政治、経済、そしてScience Fiction

「少年の名はジルベール」自伝、ではなく 少女漫画史、でもなくBLいや少年愛漫画の始まりまでの苦闘の歴史

少女漫画家の竹宮惠子さんが書かれた
www.shogakukan.co.jp
を、この表紙の金髪の少年がジルベール少年なんだろうなというレベルの少女漫画知識しかない俺ですが読んでみました*1。竹宮さんはそんな知識のない俺ですら知っているレベルの漫画家さんですが、この本は彼女による一応の自伝というか自分史、あるいは少女漫画のある時代の闘いについての物語です。その時代というのが1970年代、40~50年前の物語であり、近すぎず遠すぎず良い感じの湯加減な時代。ちょい遠目の近過去に興味があるので読んでみることにしたわけです。

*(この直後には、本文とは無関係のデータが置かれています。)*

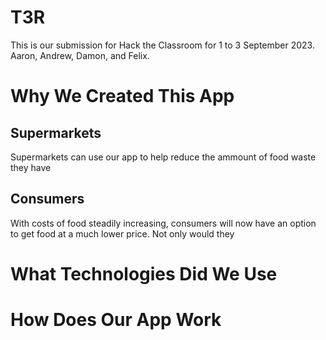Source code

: # T3R
This is our submission for Hack the Classroom for 1 to 3 September 2023. Aaron, Andrew, Damon, and Felix. 

# Why We Created This App
## Supermarkets
Supermarkets can use our app to help reduce the ammount of food waste they have

## Consumers
With costs of food steadily increasing, consumers will now have an option to get food at a much lower price. Not only would they 

# What Technologies Did We Use

# How Does Our App Work



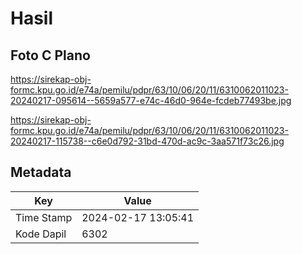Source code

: # Hasil

## Foto C Plano

https://sirekap-obj-formc.kpu.go.id/e74a/pemilu/pdpr/63/10/06/20/11/6310062011023-20240217-095614--5659a577-e74c-46d0-964e-fcdeb77493be.jpg

https://sirekap-obj-formc.kpu.go.id/e74a/pemilu/pdpr/63/10/06/20/11/6310062011023-20240217-115738--c6e0d792-31bd-470d-ac9c-3aa571f73c26.jpg


## Metadata

| Key        | Value               |
| ---------- | ------------------- |
| Time Stamp | 2024-02-17 13:05:41 |
| Kode Dapil | 6302                |



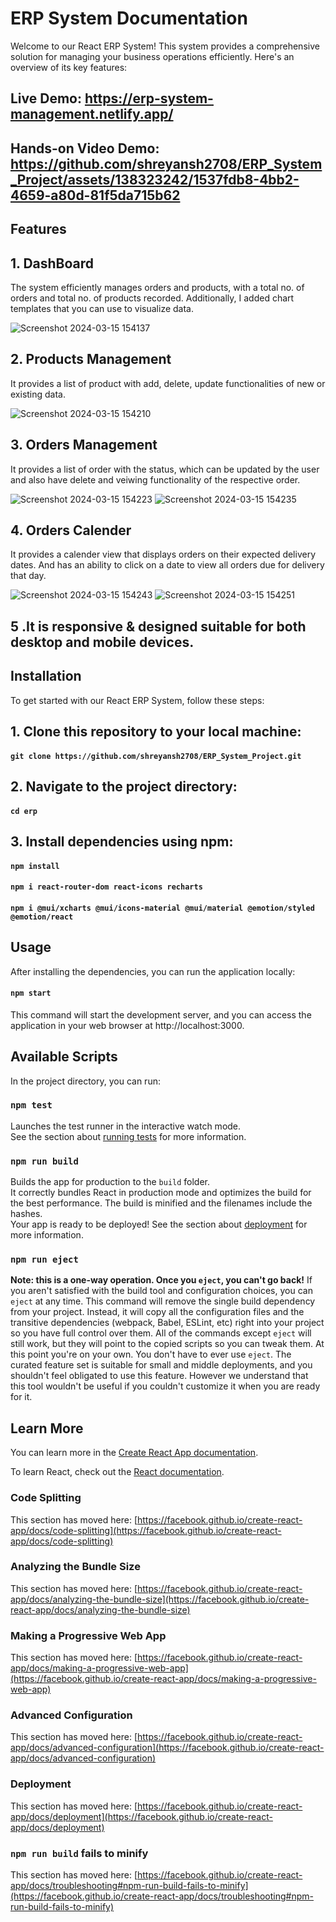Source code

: # ERP System Documentation
Welcome to our React ERP System! This system provides a comprehensive solution for managing your business operations efficiently. Here's an overview of its key features:

## Live Demo: https://erp-system-management.netlify.app/
## Hands-on Video Demo: https://github.com/shreyansh2708/ERP_System_Project/assets/138323242/1537fdb8-4bb2-4659-a80d-81f5da715b62

## Features
## 1. DashBoard
The system efficiently manages orders and products, with a total no. of orders and total no. of products recorded. Additionally, I added chart templates that you can use to visualize data.

![Screenshot 2024-03-15 154137](https://github.com/shreyansh2708/ERP_System_Project/assets/138323242/c7797655-032e-4b38-b97e-4b4bcebc6c0b)
## 2. Products Management
It provides a list of product with add, delete, update functionalities of new or existing data.

![Screenshot 2024-03-15 154210](https://github.com/shreyansh2708/ERP_System_Project/assets/138323242/f00151b8-f5fa-4cbf-b087-25010ef35dc6)
## 3. Orders Management
It provides a list of order with the status, which can be updated by the user and also have delete and veiwing functionality of the respective order.

![Screenshot 2024-03-15 154223](https://github.com/shreyansh2708/ERP_System_Project/assets/138323242/09d8eb81-8e76-4c4d-b9e9-a4fe3a4726f8)
![Screenshot 2024-03-15 154235](https://github.com/shreyansh2708/ERP_System_Project/assets/138323242/21da9e89-3d5b-4205-bb4b-28f3fcba1621)
## 4. Orders Calender
It provides a calender view that displays orders on their expected delivery dates. And has an ability to click on a date to view all orders due for delivery that day.

![Screenshot 2024-03-15 154243](https://github.com/shreyansh2708/ERP_System_Project/assets/138323242/807b33d5-b1d8-4501-ae79-ba926c2a4aea)
![Screenshot 2024-03-15 154251](https://github.com/shreyansh2708/ERP_System_Project/assets/138323242/a558405c-f093-41a6-af53-60646795d3d4)
## 5 .It is responsive & designed suitable for both desktop and mobile devices.

## Installation
To get started with our React ERP System, follow these steps:
## 1. Clone this repository to your local machine:
#### `git clone https://github.com/shreyansh2708/ERP_System_Project.git`
## 2. Navigate to the project directory:
#### `cd erp`
## 3. Install dependencies using npm:
#### `npm install`
#### `npm i react-router-dom react-icons recharts`
#### `npm i @mui/xcharts @mui/icons-material @mui/material @emotion/styled @emotion/react`

## Usage
After installing the dependencies, you can run the application locally:
#### `npm start`
This command will start the development server, and you can access the application in your web browser at http://localhost:3000.

## Available Scripts
In the project directory, you can run:

### `npm test`
Launches the test runner in the interactive watch mode.\
See the section about [running tests](https://facebook.github.io/create-react-app/docs/running-tests) for more information.

### `npm run build`
Builds the app for production to the `build` folder.\
It correctly bundles React in production mode and optimizes the build for the best performance.
The build is minified and the filenames include the hashes.\
Your app is ready to be deployed!
See the section about [deployment](https://facebook.github.io/create-react-app/docs/deployment) for more information.

### `npm run eject`
**Note: this is a one-way operation. Once you `eject`, you can't go back!**
If you aren't satisfied with the build tool and configuration choices, you can `eject` at any time. This command will remove the single build dependency from your project.
Instead, it will copy all the configuration files and the transitive dependencies (webpack, Babel, ESLint, etc) right into your project so you have full control over them. All of the commands except `eject` will still work, but they will point to the copied scripts so you can tweak them. At this point you're on your own.
You don't have to ever use `eject`. The curated feature set is suitable for small and middle deployments, and you shouldn't feel obligated to use this feature. However we understand that this tool wouldn't be useful if you couldn't customize it when you are ready for it.

## Learn More

You can learn more in the [Create React App documentation](https://facebook.github.io/create-react-app/docs/getting-started).

To learn React, check out the [React documentation](https://reactjs.org/).

### Code Splitting

This section has moved here: [https://facebook.github.io/create-react-app/docs/code-splitting](https://facebook.github.io/create-react-app/docs/code-splitting)

### Analyzing the Bundle Size

This section has moved here: [https://facebook.github.io/create-react-app/docs/analyzing-the-bundle-size](https://facebook.github.io/create-react-app/docs/analyzing-the-bundle-size)

### Making a Progressive Web App

This section has moved here: [https://facebook.github.io/create-react-app/docs/making-a-progressive-web-app](https://facebook.github.io/create-react-app/docs/making-a-progressive-web-app)

### Advanced Configuration

This section has moved here: [https://facebook.github.io/create-react-app/docs/advanced-configuration](https://facebook.github.io/create-react-app/docs/advanced-configuration)

### Deployment

This section has moved here: [https://facebook.github.io/create-react-app/docs/deployment](https://facebook.github.io/create-react-app/docs/deployment)

### `npm run build` fails to minify

This section has moved here: [https://facebook.github.io/create-react-app/docs/troubleshooting#npm-run-build-fails-to-minify](https://facebook.github.io/create-react-app/docs/troubleshooting#npm-run-build-fails-to-minify)
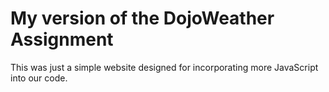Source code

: # My version of the DojoWeather Assignment

This was just a simple website designed for incorporating more JavaScript into our code.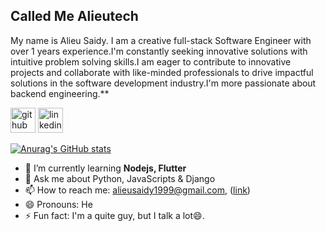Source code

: ## Called Me Alieutech


My name is Alieu Saidy. I am a creative full-stack Software Engineer with over 1 years experience.I'm constantly seeking innovative solutions with intuitive problem solving skills.I am eager to contribute to innovative projects and collaborate with like-minded professionals to drive impactful solutions in the software development industry.I'm more passionate about backend engineering.**

[<img src='https://cdn.jsdelivr.net/npm/simple-icons@3.0.1/icons/github.svg' alt='github' height='40'>](https://github.com/alieutech)  [<img src='https://cdn.jsdelivr.net/npm/simple-icons@3.0.1/icons/linkedin.svg' alt='linkedin' height='40'>](https://www.linkedin.com/in/https://www.linkedin.com/in/alieu-saidy-b1833a27b/)  



[![Anurag's GitHub stats](https://github-readme-stats.vercel.app/api?username=alieutech)](https://github.com/anuraghazra/github-readme-stats)

- 🌱 I’m currently learning **Nodejs, Flutter**
- 💬 Ask me about Python, JavaScripts & Django
- 📫 How to reach me: alieusaidy1999@gmail.com, ([link](https://www.linkedin.com/in/alieu-saidy-b1833a27b)) 
- 😄 Pronouns: He
- ⚡ Fun fact: I'm a quite guy, but I talk a lot😄.
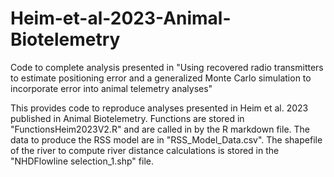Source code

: # Heim-et-al-2023-Animal-Biotelemetry
Code to complete analysis presented in "Using recovered radio transmitters to estimate positioning error and a generalized Monte Carlo simulation to incorporate error into animal telemetry analyses"

This provides code to reproduce analyses presented in Heim et al. 2023 published in Animal Biotelemetry. 
Functions are stored in "FunctionsHeim2023V2.R" and are called in by the R markdown file.
The data to produce the RSS model are in "RSS_Model_Data.csv".
The shapefile of the river to compute river distance calculations is stored in the "NHDFlowline selection_1.shp" file.
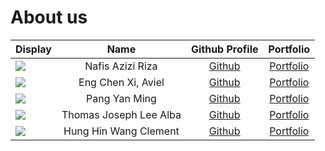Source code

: # About us

Display |          Name          |               Github Profile                | Portfolio 
--------|:----------------------:|:-------------------------------------------:|:---------:
![](https://i0.wp.com/www.canterburysociety.org.uk/wp-content/uploads/2020/04/person-placeholder.jpg?w=500&ssl=1) |    Nafis Azizi Riza    |  [Github](https://github.com/nafisazizir)   | [Portfolio](team/nafisazizir.md)
![](https://i0.wp.com/www.canterburysociety.org.uk/wp-content/uploads/2020/04/person-placeholder.jpg?w=500&ssl=1) |   Eng Chen Xi, Aviel   |    [Github](https://github.com/avielcx)     | [Portfolio](team/avielcx.md)
![](https://i0.wp.com/www.canterburysociety.org.uk/wp-content/uploads/2020/04/person-placeholder.jpg?w=500&ssl=1) |     Pang Yan Ming      |  [Github](https://github.com/Rayleigh47/)   | [Portfolio](team/rayleigh47.md)
![](https://i0.wp.com/www.canterburysociety.org.uk/wp-content/uploads/2020/04/person-placeholder.jpg?w=500&ssl=1) | Thomas Joseph Lee Alba |  [Github](https://github.com/thomasjlalba)  | [Portfolio](team/thomasjlalba.md)
![](https://i0.wp.com/www.canterburysociety.org.uk/wp-content/uploads/2020/04/person-placeholder.jpg?w=500&ssl=1) | Hung Hin Wang Clement  | [Github](https://github.com/hyperbola-bear) | [Portfolio](team/clement.md)
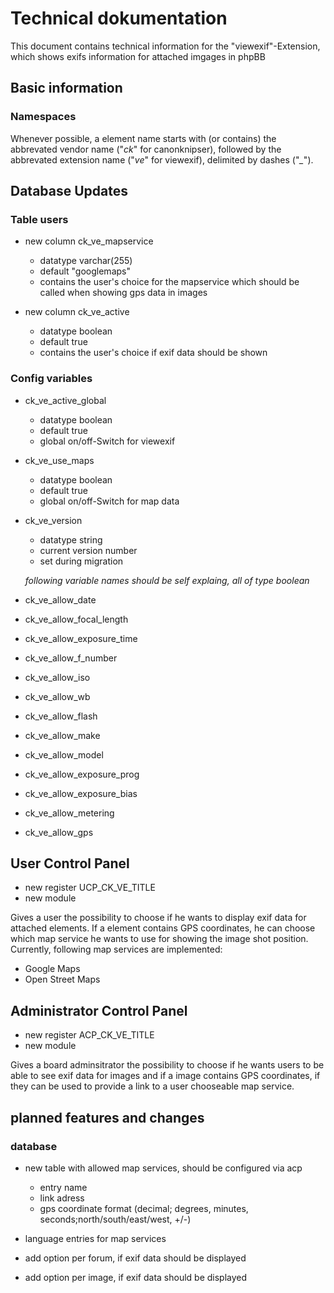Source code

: # Technical dokumentation
This document contains technical information for the "viewexif"-Extension, which shows exifs information for attached imgages in phpBB
## Basic information
### Namespaces
Whenever possible, a element name starts with (or contains) the abbrevated vendor name ("*ck*" for canonknipser), followed by the abbrevated extension name ("*ve*" for viewexif), delimited by dashes ("*_*").

## Database Updates
### Table users
- new column ck\_ve\_mapservice

	- datatype varchar(255)
	- default "googlemaps"
	- contains the user's choice for the mapservice which should be called when showing gps data in images
- new column ck\_ve\_active

	- datatype boolean
	- default true
	- contains the user's choice if exif data should be shown
	
### Config variables
- ck\_ve\_active\_global

	- datatype boolean
	- default true
	- global on/off-Switch for viewexif
	
- ck\_ve\_use\_maps

	- datatype boolean
	- default true
	- global on/off-Switch for map data

- ck\_ve\_version

	- datatype string
	- current version number
	- set during migration

	*following variable names should be self explaing, all of type boolean*
	 
- ck\_ve\_allow\_date
	 
- ck\_ve\_allow\_focal\_length
	 
- ck\_ve\_allow\_exposure\_time
	 
- ck\_ve\_allow\_f\_number
	 
- ck\_ve\_allow\_iso

- ck\_ve\_allow\_wb

- ck\_ve\_allow\_flash

- ck\_ve\_allow\_make

- ck\_ve\_allow\_model

- ck\_ve\_allow\_exposure\_prog

- ck\_ve\_allow\_exposure\_bias

- ck\_ve\_allow\_metering

- ck\_ve\_allow\_gps

## User Control Panel
- new register UCP\_CK\_VE\_TITLE
- new module

Gives a user the possibility to choose if he wants to display exif data for attached elements. If a element contains GPS coordinates, he can choose which map service he wants to use for showing the image shot position. Currently, following map services are implemented:
- Google Maps
- Open Street Maps

## Administrator Control Panel
- new register ACP\_CK\_VE\_TITLE
- new module

Gives a board adminsitrator the possibility to choose if he wants users to be able to see exif data for images and if a image contains GPS coordinates, if they can be used to provide a link to a user chooseable map service.

## planned features and changes
### database
- new table with allowed map services, should be configured via acp

	- entry name
	- link adress
	- gps coordinate format (decimal; degrees, minutes, seconds;north/south/east/west, +/-) 
- language entries for map services
- add option per forum, if exif data should be displayed
- add option per image, if exif data should be displayed

	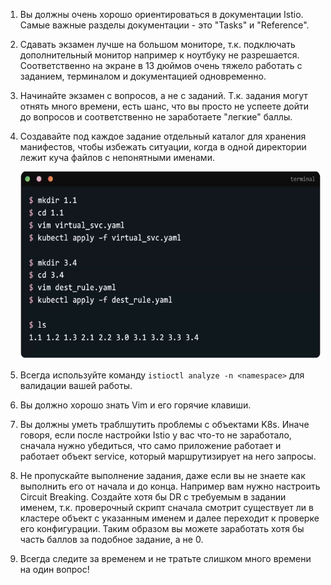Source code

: 1. Вы должны очень хорошо ориентироваться в документации Istio. Самые важные разделы документации - это "Tasks" и "Reference".

2. Сдавать экзамен лучше на большом мониторе, т.к. подключать дополнительный монитор например к ноутбуку не разрешается. Соответственно на экране в 13 дюймов очень тяжело работать с заданием, терминалом и документацией одновременно.

3. Начинайте экзамен с вопросов, а не с заданий. Т.к. задания могут отнять много времени, есть шанс, что вы просто не успеете дойти до вопросов и соответственно не заработаете "легкие" баллы.

4. Создавайте под каждое задание отдельный каталог для хранения манифестов, чтобы избежать ситуации, когда в одной директории лежит куча файлов с непонятными именами.

   <img src="image.png" width="600" height="300"><br>

5. Всегда используйте команду `istioctl analyze -n <namespace>` для валидации вашей работы.

6. Вы должно хорошо знать Vim и его горячие клавиши.

7. Вы должны уметь траблшутить проблемы с объектами K8s. Иначе говоря, если после настройки Istio у вас что-то не заработало, сначала нужно убедиться, что само приложение работает и работает объект service, который маршрутизирует на него запросы.

8. Не пропускайте выполнение задания, даже если вы не знаете как выполнить его от начала и до конца. Например вам нужно настроить Circuit Breaking. Создайте хотя бы DR с требуемым в задании именем, т.к. проверочный скрипт сначала смотрит существует ли в кластере объект с указанным именем и далее переходит к проверке его конфигурации. Таким образом вы можете заработать хотя бы часть баллов за подобное задание, а не 0.

9. Всегда следите за временем и не тратьте слишком много времени на один вопрос!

一応、竹宮さんは知っていると書きましたが、作品で知っているのは「地球へ・・・」とそして「風と木の詩」だけで、しかもそのどちらも読んだ事はないという惨状なのではありますが*2。この70年代を舞台とした本が描いているのは事実上、その「風と木の詩」が発表されるまでの物語です。その後の事も少しは書かれているし、その前の事については様々な事が書かれているわけですが、著者が意図しているのは明らかに、大義名分としては少女漫画界の革命、具体的にはBLあるいは少年愛漫画の登場までの苦闘の物語です。そこに出会いと別れ、友情と嫉妬、大泉サロンと呼ばれた共同生活の情景、そして創作についての考えがなどが付け加えられています。多くの人が登場しますが、その中でも特に大きいのが萩尾望都さんと増山法恵さん。 萩尾望都さんはこれまた俺でも知っている漫画家ですが、これまで全く知らなかったのが増山法恵さん。この増山さん、漫画家さんではないのですが、しかしこの本によると少女漫画史的にはどうも重要な感じがします*3。この本によると増山さんが、少女漫画史における「トキワ荘」的場所であったらしい「大泉サロン」の誕生の舞台裏におり、少女漫画の革命を起こそうとする竹宮さんと萩尾さんの理論的参謀と応援団を務め、そして竹宮さんのプロデューサーというか、田舎から上京した竹宮さんに圧倒的な文化的資本の差を見せつつ竹宮さんの脚につけられた錘のごとく、彼女一人でよりもさらに深く沼の奥底へと引きずり込んでいったようです、少年愛漫画の沼へと。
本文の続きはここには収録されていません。